Sounds like we got the job done, huh?


----------



## buffoon (Jul 16, 2008)

Hi Davis! Did you try goin into "my account" at the top and then (jeez I don't know after how many steps) edit options left side. You can change yr email there. if you put the same one in, mebbe nobody'll notice. The administrators seem busy watching us sweating over issues such as the one just solved.


----------



## DavisMcCarn (Aug 17, 2005)

Hi buffoon,
My hosting comany had screwed up the account I use for these forums and ACACandy helped me fix it.


----------



## buffoon (Jul 16, 2008)

Great. Happy to hear it got fixed. Seemed a shame to have your knowledge in the limbo loop.


----------



## calvin-c (May 17, 2006)

As for burning the ISO image, either use one of the specific programs mentioned or look thru the menus for something relating to 'image'. The ISO file is, basically, an image of the CD-but if you burn it as a file it creates an ordinary data CD containing the ISO file.

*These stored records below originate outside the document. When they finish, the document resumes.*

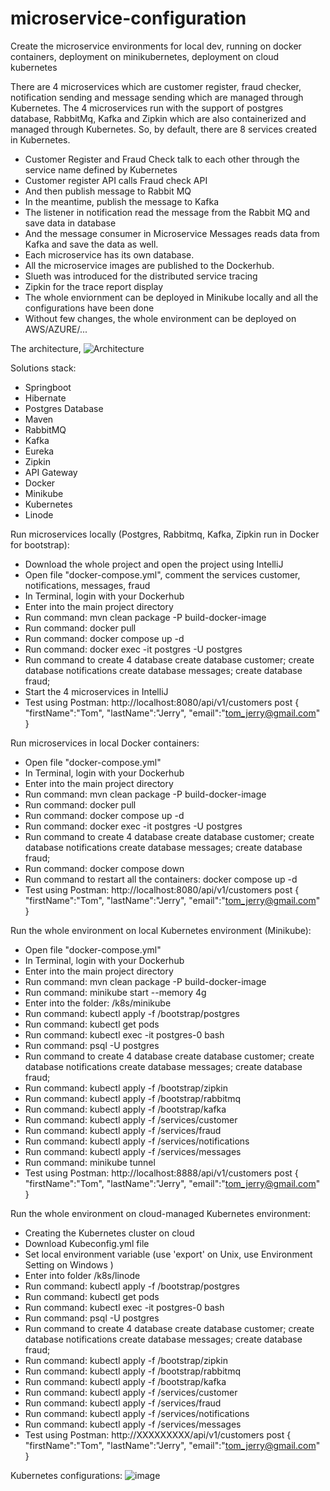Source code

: # microservice-configuration
Create the microservice environments for local dev, running on docker containers, deployment on minikubernetes, deployment on cloud kubernetes

There are 4 microservices which are customer register, fraud checker, notification sending and message sending which are managed through Kubernetes.
The 4 microservices run with the support of postgres database, RabbitMq, Kafka and Zipkin which are also containerized and managed through Kubernetes.
So, by default, there are 8 services created in Kubernetes.
- Customer Register and Fraud Check talk to each other through the service name defined by Kubernetes
- Customer register API calls Fraud check API
- And then publish message to Rabbit MQ
- In the meantime, publish the message to Kafka
- The listener in notification read the message from the Rabbit MQ and save data in database
- And the message consumer in Microservice Messages reads data from Kafka and save the data as well.
- Each microservice has its own database. 
- All the microservice images are published to the Dockerhub. 
- Slueth was introduced for the distributed service tracing
- Zipkin for the trace report display
- The whole enviornment can be deployed in Minikube locally and all the configurations have been done
- Without few changes, the whole environment can be deployed on AWS/AZURE/...

The architecture,
![Architecture](https://user-images.githubusercontent.com/46641840/185408277-8a1e728a-8210-4f76-b5b1-e648c6205520.png)

Solutions stack:
- Springboot
- Hibernate
- Postgres Database
- Maven
- RabbitMQ
- Kafka
- Eureka
- Zipkin
- API Gateway
- Docker
- Minikube
- Kubernetes
- Linode


Run microservices locally (Postgres, Rabbitmq, Kafka, Zipkin run in Docker for bootstrap):
- Download the whole project and open the project using IntelliJ
- Open file "docker-compose.yml", comment the services customer, notifications, messages, fraud
- In Terminal, login with your Dockerhub
- Enter into the main project directory
- Run command: mvn clean package -P build-docker-image
- Run command: docker pull
- Run command: docker compose up -d
- Run command: docker exec -it postgres -U postgres
- Run command to create 4 database
     create database customer;
     create database notifications
     create database messages;
     create database fraud;
- Start the 4 microservices in IntelliJ
- Test using Postman: 
  http://localhost:8080/api/v1/customers
  post
  {
    "firstName":"Tom",
    "lastName":"Jerry",
    "email":"tom_jerry@gmail.com"
  }


Run microservices in local Docker containers:
- Open file "docker-compose.yml"
- In Terminal, login with your Dockerhub
- Enter into the main project directory
- Run command: mvn clean package -P build-docker-image
- Run command: docker pull
- Run command: docker compose up -d
- Run command: docker exec -it postgres -U postgres
- Run command to create 4 database
     create database customer;
     create database notifications
     create database messages;
     create database fraud;
- Run command: docker compose down
- Run command to restart all the containers: docker compose up -d
- Test using Postman: 
  http://localhost:8080/api/v1/customers
  post
  {
    "firstName":"Tom",
    "lastName":"Jerry",
    "email":"tom_jerry@gmail.com"
  }

Run the whole environment on local Kubernetes environment (Minikube):
- Open file "docker-compose.yml"
- In Terminal, login with your Dockerhub
- Enter into the main project directory
- Run command: mvn clean package -P build-docker-image
- Run command: minikube start --memory 4g
- Enter into the folder: /k8s/minikube
- Run command: kubectl apply -f /bootstrap/postgres
- Run command: kubectl get pods
- Run command: kubectl exec -it postgres-0 bash
- Run command: psql -U postgres
- Run command to create 4 database
     create database customer;
     create database notifications
     create database messages;
     create database fraud;
- Run command: kubectl apply -f /bootstrap/zipkin
- Run command: kubectl apply -f /bootstrap/rabbitmq
- Run command: kubectl apply -f /bootstrap/kafka
- Run command: kubectl apply -f /services/customer
- Run command: kubectl apply -f /services/fraud
- Run command: kubectl apply -f /services/notifications
- Run command: kubectl apply -f /services/messages
- Run command: minikube tunnel
- Test using Postman: 
  http://localhost:8888/api/v1/customers
  post
  {
    "firstName":"Tom",
    "lastName":"Jerry",
    "email":"tom_jerry@gmail.com"
  }


Run the whole environment on cloud-managed Kubernetes environment:
- Creating the Kubernetes cluster on cloud
- Download Kubeconfig.yml file
- Set local environment variable (use 'export' on Unix, use Environment Setting on Windows )
- Enter into folder /k8s/linode
- Run command: kubectl apply -f /bootstrap/postgres
- Run command: kubectl get pods
- Run command: kubectl exec -it postgres-0 bash
- Run command: psql -U postgres
- Run command to create 4 database
     create database customer;
     create database notifications
     create database messages;
     create database fraud;
- Run command: kubectl apply -f /bootstrap/zipkin
- Run command: kubectl apply -f /bootstrap/rabbitmq
- Run command: kubectl apply -f /bootstrap/kafka
- Run command: kubectl apply -f /services/customer
- Run command: kubectl apply -f /services/fraud
- Run command: kubectl apply -f /services/notifications
- Run command: kubectl apply -f /services/messages
- Test using Postman: 
  http://XXXXXXXXX/api/v1/customers
  post
  {
    "firstName":"Tom",
    "lastName":"Jerry",
    "email":"tom_jerry@gmail.com"
  }

Kubernetes configurations:
![image](https://user-images.githubusercontent.com/46641840/185409770-cc6c6d04-c463-406d-82a3-664e4db6eaec.png)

Burning it as an image should create a bootable CD-if the ISO file is an image of a bootable CD.

These are somewhat generic instructions but without knowing what program you're using to burn the CD it's tough to give exact instructions.


----------



## dustyjay (Jan 24, 2003)

RichbOy, You can mark this thread solved using Thread Tools if you are sure your problem is solved.


----------